Contradiction and Challenges: Second Generation Sikh Males in Canada
Johal, Ravinder Singh
MetadataShow full item record
Considering the historical and current context of their community within Canadian society, and given the myriad of challenges facing young Sikhs as they negotiate family, gender, peer, cultural, and religious expectations, this study examined how Sikh youth living in the Greater Toronto Area make sense of the world around them. It is clear that by challenging the parameters of multiculturalism, Sikh males have made their presence felt in Canada. However, the experiences of younger generations in Western diasporas are relatively absent in scholarship. Given the sometimes varying nature of the expectations and relationships that these youth must negotiate, in addition to the current issues occurring in their communities, one component of this study ascertained how these Sikh males formulate their aspirations.
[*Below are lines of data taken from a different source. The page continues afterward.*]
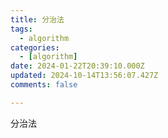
 ```yaml
---
title: 分治法
tags:
  - algorithm
categories:
  - [algorithm]
date: 2024-01-22T20:39:10.000Z
updated: 2024-10-14T13:56:07.427Z
comments: false

---
```

分治法
<!--more-->
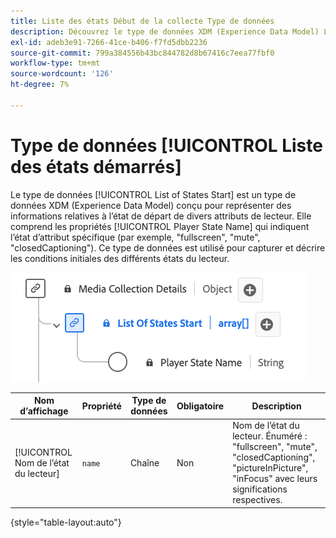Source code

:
 ```yaml
---
title: Liste des états Début de la collecte Type de données
description: Découvrez le type de données XDM (Experience Data Model) List of States Start Data Type (Liste des états).
exl-id: adeb3e91-7266-41ce-b406-f7fd5dbb2236
source-git-commit: 799a384556b43bc844782d8b67416c7eea77fbf0
workflow-type: tm+mt
source-wordcount: '126'
ht-degree: 7%

---
```


# Type de données [!UICONTROL Liste des états démarrés]

Le type de données [!UICONTROL List of States Start] est un type de données XDM (Experience Data Model) conçu pour représenter des informations relatives à l’état de départ de divers attributs de lecteur. Elle comprend les propriétés [!UICONTROL Player State Name] qui indiquent l’état d’attribut spécifique (par exemple, &quot;fullscreen&quot;, &quot;mute&quot;, &quot;closedCaptioning&quot;). Ce type de données est utilisé pour capturer et décrire les conditions initiales des différents états du lecteur.

![ Diagramme de type de données [!UICONTROL List of States Start].](../images/data-types/list-of-states-start-collection.png)

| Nom d’affichage | Propriété | Type de données | Obligatoire | Description |
|--------------------------------|--------------|-----------|-----------|-------------------------------------------------|
| [!UICONTROL Nom de l’état du lecteur] | `name` | Chaîne | Non | Nom de l’état du lecteur. Énuméré : &quot;fullscreen&quot;, &quot;mute&quot;, &quot;closedCaptioning&quot;, &quot;pictureInPicture&quot;, &quot;inFocus&quot; avec leurs significations respectives. |

{style="table-layout:auto"}
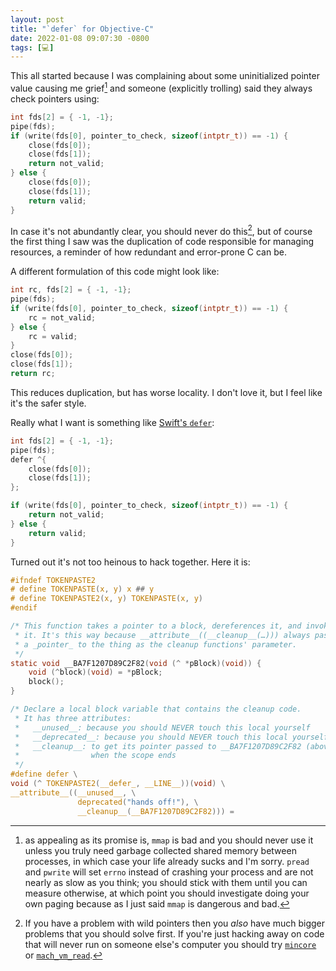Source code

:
 ```yaml
---
layout: post
title: "`defer` for Objective-C"
date: 2022-01-08 09:07:30 -0800
tags: [💻]
---
```


This all started because I was complaining about some uninitialized pointer value causing me grief[^mmap] and someone (explicitly trolling) said they always check pointers using:

``` c
int fds[2] = { -1, -1}; 
pipe(fds);
if (write(fds[0], pointer_to_check, sizeof(intptr_t)) == -1) {
    close(fds[0]);
    close(fds[1]);
    return not_valid;
} else {
    close(fds[0]);
    close(fds[1]);
    return valid;
}
```

In case it's not abundantly clear, you should never do this[^mincore], but of course the first thing I saw was the duplication of code responsible for managing resources, a reminder of how redundant and error-prone C can be.

A different formulation of this code might look like:

``` c
int rc, fds[2] = { -1, -1}; 
pipe(fds);
if (write(fds[0], pointer_to_check, sizeof(intptr_t)) == -1) {
    rc = not_valid;
} else {
    rc = valid;
}
close(fds[0]);
close(fds[1]);
return rc;
```

This reduces duplication, but has worse locality. I don't love it, but I feel like it's the safer style.

Really what I want is something like [Swift's `defer`](https://docs.swift.org/swift-book/ReferenceManual/Statements.html#ID532):

``` c
int fds[2] = { -1, -1}; 
pipe(fds);
defer ^{
    close(fds[0]);
    close(fds[1]);
};

if (write(fds[0], pointer_to_check, sizeof(intptr_t)) == -1) {
    return not_valid;
} else {
    return valid;
}
```

Turned out it's not too heinous to hack together. Here it is:

``` c
#ifndef TOKENPASTE2
# define TOKENPASTE(x, y) x ## y
# define TOKENPASTE2(x, y) TOKENPASTE(x, y)
#endif

/* This function takes a pointer to a block, dereferences it, and invokes
 * it. It's this way because __attribute__((__cleanup__(…))) always passes
 * a _pointer_ to the thing as the cleanup functions' parameter.
 */
static void __BA7F1207D89C2F82(void (^ *pBlock)(void)) {
    void (^block)(void) = *pBlock;
    block();
}

/* Declare a local block variable that contains the cleanup code.
 * It has three attributes:
 *   __unused__: because you should NEVER touch this local yourself
 *   __deprecated__: because you should NEVER touch this local yourself
 *   __cleanup__: to get its pointer passed to __BA7F1207D89C2F82 (above)
 *                when the scope ends
 */
#define defer \
void (^ TOKENPASTE2(__defer_, __LINE__))(void) \
__attribute__((__unused__, \
               deprecated("hands off!"), \
               __cleanup__(__BA7F1207D89C2F82))) = 
```

[^mmap]: as appealing as its promise is, `mmap` is bad and you should never use it unless you truly need garbage collected shared memory between processes, in which case your life already sucks and I'm sorry. `pread` and `pwrite` will set `errno` instead of crashing your process and are not nearly as slow as you think; you should stick with them until you can measure otherwise, at which point you should investigate doing your own paging because as I just said `mmap` is dangerous and bad.
[^mincore]: If you have a problem with wild pointers then you _also_ have much bigger problems that you should solve first. If you're just hacking away on code that will never run on someone else's computer you should try [`mincore`](https://man7.org/linux/man-pages/man2/mincore.2.html) or [`mach_vm_read`](https://developer.apple.com/documentation/kernel/1402405-mach_vm_read).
What are the experiences of young Sikh males in a Canadian context where they negotiate conflicting messages about identity, religiosity, and community? The primary objective of this study was to gain an understanding of what it means to be a second generation Sikh male living in an ethnic enclave of suburban Toronto. It specifically examined the intersecting notions of identity, gender, social class, and religion amongst this population while analyzing the role of family as well as community in their lives. The theoretical concepts of transnationalism, hybrid identities, as well as notions of masculinity amongst Sikh males guided this paper. An important consideration is how youth are able to discern between the varying notions of the Sikh identity. In addition, it was important to examine how these youth negotiate conflicting liberal and traditional views that are promoted within their communities and families. More specifically, this paper examined how these young people reconcile their Canadian and Sikh identities. Considering the prominence of Sikhs in broader Canadian society, this study also inquired as to how youth perceive their own community. In summary, this exploratory study focused on how Sikh males use their social and cultural capital to negotiate a range of social institutions. It examined the kinds of thinking found amongst this group, taking into consideration the dynamics of the community in which they live and how they navigate the parameters of being a Sikh Canadian.